Mesmo o número de pesquisadoras em instituições de ensino seja majoritariamente feminino, ainda existe desconfiança do mercado em profissionais mulheres - principalmente quando a profissional ocupa um espaço dominado por homens, como cursos de Ciências da Computação, Engenharias, etc - aparente reflexo do preconceito gerado a partir de estruturas patriarcais que regem os fatores econômicos, políticos e sociais em cidades brasileiras.

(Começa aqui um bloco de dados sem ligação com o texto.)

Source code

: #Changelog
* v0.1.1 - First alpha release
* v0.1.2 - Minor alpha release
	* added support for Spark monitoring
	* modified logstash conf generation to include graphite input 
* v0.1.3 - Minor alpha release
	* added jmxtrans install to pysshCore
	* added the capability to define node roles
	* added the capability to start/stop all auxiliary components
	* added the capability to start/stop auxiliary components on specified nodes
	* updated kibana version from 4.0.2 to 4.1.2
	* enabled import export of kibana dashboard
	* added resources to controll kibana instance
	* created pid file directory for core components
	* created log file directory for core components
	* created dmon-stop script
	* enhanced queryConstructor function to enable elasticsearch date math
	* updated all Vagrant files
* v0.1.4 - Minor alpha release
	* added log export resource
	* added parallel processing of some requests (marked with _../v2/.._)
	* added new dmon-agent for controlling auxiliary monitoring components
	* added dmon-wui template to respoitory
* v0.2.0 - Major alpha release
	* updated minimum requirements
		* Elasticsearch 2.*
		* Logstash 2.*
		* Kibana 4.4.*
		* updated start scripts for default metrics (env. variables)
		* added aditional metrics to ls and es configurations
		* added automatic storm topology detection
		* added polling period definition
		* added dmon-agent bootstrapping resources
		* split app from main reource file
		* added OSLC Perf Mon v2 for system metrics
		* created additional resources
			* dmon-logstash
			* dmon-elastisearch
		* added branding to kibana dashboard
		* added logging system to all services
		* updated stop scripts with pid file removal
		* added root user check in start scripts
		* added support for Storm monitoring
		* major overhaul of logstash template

Apesar desta dura realidade enfrentada pelas mulheres, estudantes do Instituto Federal do Piauí (IFPI), do curso de Eletrônica, foram destaque na etapa sul-americana da Imagine Cup, evento realizado pela empresa Microsoft, em 2018, em São Paulo. O projeto foi coordenado pelo professor Francisco Marcelino, professor do curso de Eletrônica e Coordenador do Laboratory of Intelligent Robotics, Automation and Systems (LABIRAS), e recebeu o troféu de escolha do público.
Marcelino afirma que a ideia surgiu a partir de uma conversa com uma família que necessitava do equipamento, mas não tinham recursos financeiros para tal. “Uma família nos procurou. A criança da família devia ter uns três anos de idade na época. Ela nasceu sem um braço, tinha um normal, mas o outro não tinha o antebraço completo, apenas do cotovelo até metade do antebraço. Eles falaram: ‘professor aquele braço comum, aquele braço estético, só a mão parada, é de 10 a 15 mil reais, e o que tem o braço com feedback, com sensores, que sente o músculo da criança, que a mão abre e fecha é 150 mil reais. Aí a gente queria uma maneira de poder resolver isso.’ Nós propomos o projeto, mas infelizmente não deu certo para a criança, pois não conseguimos adaptar a prótese para seu tamanho, porém conseguimos fazer o esquema da prótese, de um modo geral, em que você consegue utilizar o sensor, produzido pelo LABIRAS, para coletar o sinal da musculatura da pessoa ao abrir e fechar a mão”, relata.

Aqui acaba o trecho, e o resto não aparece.